◆ Assignment: Type out all the data below, word for word.

◆ Supplied data:
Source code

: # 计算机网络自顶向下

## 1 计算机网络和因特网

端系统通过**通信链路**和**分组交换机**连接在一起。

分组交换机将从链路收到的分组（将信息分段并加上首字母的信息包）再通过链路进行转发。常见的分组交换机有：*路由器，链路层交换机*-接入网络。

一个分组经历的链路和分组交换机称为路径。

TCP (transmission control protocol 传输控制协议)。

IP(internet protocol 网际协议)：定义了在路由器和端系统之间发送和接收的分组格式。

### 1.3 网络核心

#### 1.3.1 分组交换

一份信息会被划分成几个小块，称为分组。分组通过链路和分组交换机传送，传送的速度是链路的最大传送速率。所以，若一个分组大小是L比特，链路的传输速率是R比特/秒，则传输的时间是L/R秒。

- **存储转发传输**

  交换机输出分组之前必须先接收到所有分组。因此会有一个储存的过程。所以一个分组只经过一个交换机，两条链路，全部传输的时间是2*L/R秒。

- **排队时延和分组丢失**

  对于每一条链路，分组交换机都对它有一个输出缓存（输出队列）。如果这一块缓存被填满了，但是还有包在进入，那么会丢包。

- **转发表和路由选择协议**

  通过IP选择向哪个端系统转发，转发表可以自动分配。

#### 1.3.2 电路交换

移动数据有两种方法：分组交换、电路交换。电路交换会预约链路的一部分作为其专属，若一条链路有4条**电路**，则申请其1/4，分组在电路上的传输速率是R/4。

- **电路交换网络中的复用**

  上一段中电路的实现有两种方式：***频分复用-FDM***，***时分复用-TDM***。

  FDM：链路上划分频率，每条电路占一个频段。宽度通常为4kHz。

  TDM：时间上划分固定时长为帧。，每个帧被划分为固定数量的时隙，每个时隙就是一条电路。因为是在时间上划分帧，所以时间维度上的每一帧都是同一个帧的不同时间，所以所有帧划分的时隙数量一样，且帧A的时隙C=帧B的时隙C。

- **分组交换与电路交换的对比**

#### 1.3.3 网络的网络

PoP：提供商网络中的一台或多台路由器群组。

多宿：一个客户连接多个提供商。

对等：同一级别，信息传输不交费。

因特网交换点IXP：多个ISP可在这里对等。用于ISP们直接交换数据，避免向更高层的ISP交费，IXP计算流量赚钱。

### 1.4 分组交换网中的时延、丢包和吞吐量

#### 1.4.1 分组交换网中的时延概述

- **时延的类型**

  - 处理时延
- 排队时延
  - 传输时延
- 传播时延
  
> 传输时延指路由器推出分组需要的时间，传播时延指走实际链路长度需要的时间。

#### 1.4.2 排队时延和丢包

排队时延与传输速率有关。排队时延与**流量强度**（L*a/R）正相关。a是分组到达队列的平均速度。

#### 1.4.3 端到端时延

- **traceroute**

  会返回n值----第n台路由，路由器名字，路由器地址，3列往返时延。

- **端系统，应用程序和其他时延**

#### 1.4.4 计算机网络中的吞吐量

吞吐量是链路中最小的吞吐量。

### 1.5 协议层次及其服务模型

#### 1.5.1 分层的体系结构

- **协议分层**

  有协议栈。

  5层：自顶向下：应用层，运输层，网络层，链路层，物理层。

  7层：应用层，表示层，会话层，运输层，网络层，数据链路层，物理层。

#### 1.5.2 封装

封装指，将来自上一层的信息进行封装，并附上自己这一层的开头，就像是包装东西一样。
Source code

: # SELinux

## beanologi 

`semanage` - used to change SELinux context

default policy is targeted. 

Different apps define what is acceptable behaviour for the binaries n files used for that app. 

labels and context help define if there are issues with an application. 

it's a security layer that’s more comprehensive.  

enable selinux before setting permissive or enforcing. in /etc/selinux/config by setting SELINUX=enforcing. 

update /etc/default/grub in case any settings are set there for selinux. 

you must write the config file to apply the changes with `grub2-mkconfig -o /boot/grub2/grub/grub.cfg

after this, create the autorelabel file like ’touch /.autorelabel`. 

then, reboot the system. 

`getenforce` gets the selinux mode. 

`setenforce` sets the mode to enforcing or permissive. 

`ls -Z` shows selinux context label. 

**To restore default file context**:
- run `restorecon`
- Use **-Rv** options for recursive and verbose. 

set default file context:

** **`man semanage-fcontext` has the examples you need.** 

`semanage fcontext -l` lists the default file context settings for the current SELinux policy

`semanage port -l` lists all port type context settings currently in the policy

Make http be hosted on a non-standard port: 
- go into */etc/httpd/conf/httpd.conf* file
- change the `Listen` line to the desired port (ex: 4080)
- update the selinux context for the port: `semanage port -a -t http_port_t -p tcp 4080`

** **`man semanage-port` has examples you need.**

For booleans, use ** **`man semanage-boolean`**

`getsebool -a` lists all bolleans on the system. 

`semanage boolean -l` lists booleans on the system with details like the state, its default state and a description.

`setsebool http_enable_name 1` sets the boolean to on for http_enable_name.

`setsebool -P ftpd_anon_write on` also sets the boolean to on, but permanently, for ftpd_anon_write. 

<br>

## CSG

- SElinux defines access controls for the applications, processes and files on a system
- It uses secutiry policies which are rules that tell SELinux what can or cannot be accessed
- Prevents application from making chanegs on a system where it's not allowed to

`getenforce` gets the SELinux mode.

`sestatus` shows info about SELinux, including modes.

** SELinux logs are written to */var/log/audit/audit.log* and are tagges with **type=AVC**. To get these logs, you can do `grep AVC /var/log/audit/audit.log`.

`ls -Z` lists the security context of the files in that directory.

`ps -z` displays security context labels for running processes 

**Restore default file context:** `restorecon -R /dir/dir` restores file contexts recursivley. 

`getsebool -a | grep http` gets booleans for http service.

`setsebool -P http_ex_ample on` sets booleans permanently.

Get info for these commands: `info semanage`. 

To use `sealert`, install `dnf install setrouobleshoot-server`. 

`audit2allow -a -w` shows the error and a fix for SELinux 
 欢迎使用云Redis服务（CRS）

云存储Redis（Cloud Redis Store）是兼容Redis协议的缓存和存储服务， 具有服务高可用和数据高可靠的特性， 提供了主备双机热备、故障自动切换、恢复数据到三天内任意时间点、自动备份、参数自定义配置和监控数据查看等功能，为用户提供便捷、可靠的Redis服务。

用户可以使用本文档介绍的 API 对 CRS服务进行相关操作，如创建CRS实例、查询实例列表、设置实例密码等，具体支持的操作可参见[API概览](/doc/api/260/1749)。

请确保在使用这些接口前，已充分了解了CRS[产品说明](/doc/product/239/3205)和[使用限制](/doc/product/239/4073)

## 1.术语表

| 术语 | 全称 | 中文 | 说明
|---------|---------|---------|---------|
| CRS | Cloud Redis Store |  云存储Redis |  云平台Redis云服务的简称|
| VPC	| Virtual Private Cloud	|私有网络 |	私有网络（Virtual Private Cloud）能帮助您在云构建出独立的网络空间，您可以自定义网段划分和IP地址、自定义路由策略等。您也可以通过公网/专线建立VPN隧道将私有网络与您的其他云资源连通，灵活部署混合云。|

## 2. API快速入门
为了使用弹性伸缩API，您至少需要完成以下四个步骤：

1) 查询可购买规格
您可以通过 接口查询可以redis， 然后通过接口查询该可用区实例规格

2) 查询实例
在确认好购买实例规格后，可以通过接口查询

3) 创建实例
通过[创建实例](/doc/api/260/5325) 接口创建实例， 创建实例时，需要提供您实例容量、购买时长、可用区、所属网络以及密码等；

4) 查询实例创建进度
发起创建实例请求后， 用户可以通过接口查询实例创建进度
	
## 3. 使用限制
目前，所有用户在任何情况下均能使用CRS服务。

◆ The completed task:
Source code

: # 计算机网络自顶向下

## 1 计算机网络和因特网

端系统通过**通信链路**和**分组交换机**连接在一起。

分组交换机将从链路收到的分组（将信息分段并加上首字母的信息包）再通过链路进行转发。常见的分组交换机有：*路由器，链路层交换机*-接入网络。

一个分组经历的链路和分组交换机称为路径。

TCP (transmission control protocol 传输控制协议)。

IP(internet protocol 网际协议)：定义了在路由器和端系统之间发送和接收的分组格式。

### 1.3 网络核心

#### 1.3.1 分组交换

一份信息会被划分成几个小块，称为分组。分组通过链路和分组交换机传送，传送的速度是链路的最大传送速率。所以，若一个分组大小是L比特，链路的传输速率是R比特/秒，则传输的时间是L/R秒。

- **存储转发传输**

  交换机输出分组之前必须先接收到所有分组。因此会有一个储存的过程。所以一个分组只经过一个交换机，两条链路，全部传输的时间是2*L/R秒。

- **排队时延和分组丢失**

  对于每一条链路，分组交换机都对它有一个输出缓存（输出队列）。如果这一块缓存被填满了，但是还有包在进入，那么会丢包。

- **转发表和路由选择协议**

  通过IP选择向哪个端系统转发，转发表可以自动分配。

#### 1.3.2 电路交换

移动数据有两种方法：分组交换、电路交换。电路交换会预约链路的一部分作为其专属，若一条链路有4条**电路**，则申请其1/4，分组在电路上的传输速率是R/4。

- **电路交换网络中的复用**

  上一段中电路的实现有两种方式：***频分复用-FDM***，***时分复用-TDM***。

  FDM：链路上划分频率，每条电路占一个频段。宽度通常为4kHz。

  TDM：时间上划分固定时长为帧。，每个帧被划分为固定数量的时隙，每个时隙就是一条电路。因为是在时间上划分帧，所以时间维度上的每一帧都是同一个帧的不同时间，所以所有帧划分的时隙数量一样，且帧A的时隙C=帧B的时隙C。

- **分组交换与电路交换的对比**

#### 1.3.3 网络的网络

PoP：提供商网络中的一台或多台路由器群组。

多宿：一个客户连接多个提供商。

对等：同一级别，信息传输不交费。

因特网交换点IXP：多个ISP可在这里对等。用于ISP们直接交换数据，避免向更高层的ISP交费，IXP计算流量赚钱。

### 1.4 分组交换网中的时延、丢包和吞吐量

#### 1.4.1 分组交换网中的时延概述

- **时延的类型**

  - 处理时延
- 排队时延
  - 传输时延
- 传播时延
  
> 传输时延指路由器推出分组需要的时间，传播时延指走实际链路长度需要的时间。

#### 1.4.2 排队时延和丢包

排队时延与传输速率有关。排队时延与**流量强度**（L*a/R）正相关。a是分组到达队列的平均速度。

#### 1.4.3 端到端时延

- **traceroute**

  会返回n值----第n台路由，路由器名字，路由器地址，3列往返时延。

- **端系统，应用程序和其他时延**

#### 1.4.4 计算机网络中的吞吐量

吞吐量是链路中最小的吞吐量。

### 1.5 协议层次及其服务模型

#### 1.5.1 分层的体系结构

- **协议分层**

  有协议栈。

  5层：自顶向下：应用层，运输层，网络层，链路层，物理层。

  7层：应用层，表示层，会话层，运输层，网络层，数据链路层，物理层。

#### 1.5.2 封装

封装指，将来自上一层的信息进行封装，并附上自己这一层的开头，就像是包装东西一样。
Source code

: # SELinux

## beanologi 

`semanage` - used to change SELinux context

default policy is targeted. 

Different apps define what is acceptable behaviour for the binaries n files used for that app. 

labels and context help define if there are issues with an application. 

it's a security layer that’s more comprehensive.  

enable selinux before setting permissive or enforcing. in /etc/selinux/config by setting SELINUX=enforcing. 

update /etc/default/grub in case any settings are set there for selinux. 

you must write the config file to apply the changes with `grub2-mkconfig -o /boot/grub2/grub/grub.cfg

after this, create the autorelabel file like ’touch /.autorelabel`. 

then, reboot the system. 

`getenforce` gets the selinux mode. 

`setenforce` sets the mode to enforcing or permissive. 

`ls -Z` shows selinux context label. 

**To restore default file context**:
- run `restorecon`
- Use **-Rv** options for recursive and verbose. 

set default file context:

** **`man semanage-fcontext` has the examples you need.** 

`semanage fcontext -l` lists the default file context settings for the current SELinux policy

`semanage port -l` lists all port type context settings currently in the policy

Make http be hosted on a non-standard port: 
- go into */etc/httpd/conf/httpd.conf* file
- change the `Listen` line to the desired port (ex: 4080)
- update the selinux context for the port: `semanage port -a -t http_port_t -p tcp 4080`

** **`man semanage-port` has examples you need.**

For booleans, use ** **`man semanage-boolean`**

`getsebool -a` lists all bolleans on the system. 

`semanage boolean -l` lists booleans on the system with details like the state, its default state and a description.

`setsebool http_enable_name 1` sets the boolean to on for http_enable_name.

`setsebool -P ftpd_anon_write on` also sets the boolean to on, but permanently, for ftpd_anon_write. 

<br>

## CSG

- SElinux defines access controls for the applications, processes and files on a system
- It uses secutiry policies which are rules that tell SELinux what can or cannot be accessed
- Prevents application from making chanegs on a system where it's not allowed to

`getenforce` gets the SELinux mode.

`sestatus` shows info about SELinux, including modes.

** SELinux logs are written to */var/log/audit/audit.log* and are tagges with **type=AVC**. To get these logs, you can do `grep AVC /var/log/audit/audit.log`.

`ls -Z` lists the security context of the files in that directory.

`ps -z` displays security context labels for running processes 

**Restore default file context:** `restorecon -R /dir/dir` restores file contexts recursivley. 

`getsebool -a | grep http` gets booleans for http service.

`setsebool -P http_ex_ample on` sets booleans permanently.

Get info for these commands: `info semanage`. 

To use `sealert`, install `dnf install setrouobleshoot-server`. 

`audit2allow -a -w` shows the error and a fix for SELinux 
 欢迎使用云Redis服务（CRS）

云存储Redis（Cloud Redis Store）是兼容Redis协议的缓存和存储服务， 具有服务高可用和数据高可靠的特性， 提供了主备双机热备、故障自动切换、恢复数据到三天内任意时间点、自动备份、参数自定义配置和监控数据查看等功能，为用户提供便捷、可靠的Redis服务。

用户可以使用本文档介绍的 API 对 CRS服务进行相关操作，如创建CRS实例、查询实例列表、设置实例密码等，具体支持的操作可参见[API概览](/doc/api/260/1749)。

请确保在使用这些接口前，已充分了解了CRS[产品说明](/doc/product/239/3205)和[使用限制](/doc/product/239/4073)

## 1.术语表

| 术语 | 全称 | 中文 | 说明
|---------|---------|---------|---------|
| CRS | Cloud Redis Store |  云存储Redis |  云平台Redis云服务的简称|
| VPC	| Virtual Private Cloud	|私有网络 |	私有网络（Virtual Private Cloud）能帮助您在云构建出独立的网络空间，您可以自定义网段划分和IP地址、自定义路由策略等。您也可以通过公网/专线建立VPN隧道将私有网络与您的其他云资源连通，灵活部署混合云。|

## 2. API快速入门
为了使用弹性伸缩API，您至少需要完成以下四个步骤：

1) 查询可购买规格
您可以通过 接口查询可以redis， 然后通过接口查询该可用区实例规格

2) 查询实例
在确认好购买实例规格后，可以通过接口查询

3) 创建实例
通过[创建实例](/doc/api/260/5325) 接口创建实例， 创建实例时，需要提供您实例容量、购买时长、可用区、所属网络以及密码等；

4) 查询实例创建进度
发起创建实例请求后， 用户可以通过接口查询实例创建进度
	
## 3. 使用限制
目前，所有用户在任何情况下均能使用CRS服务。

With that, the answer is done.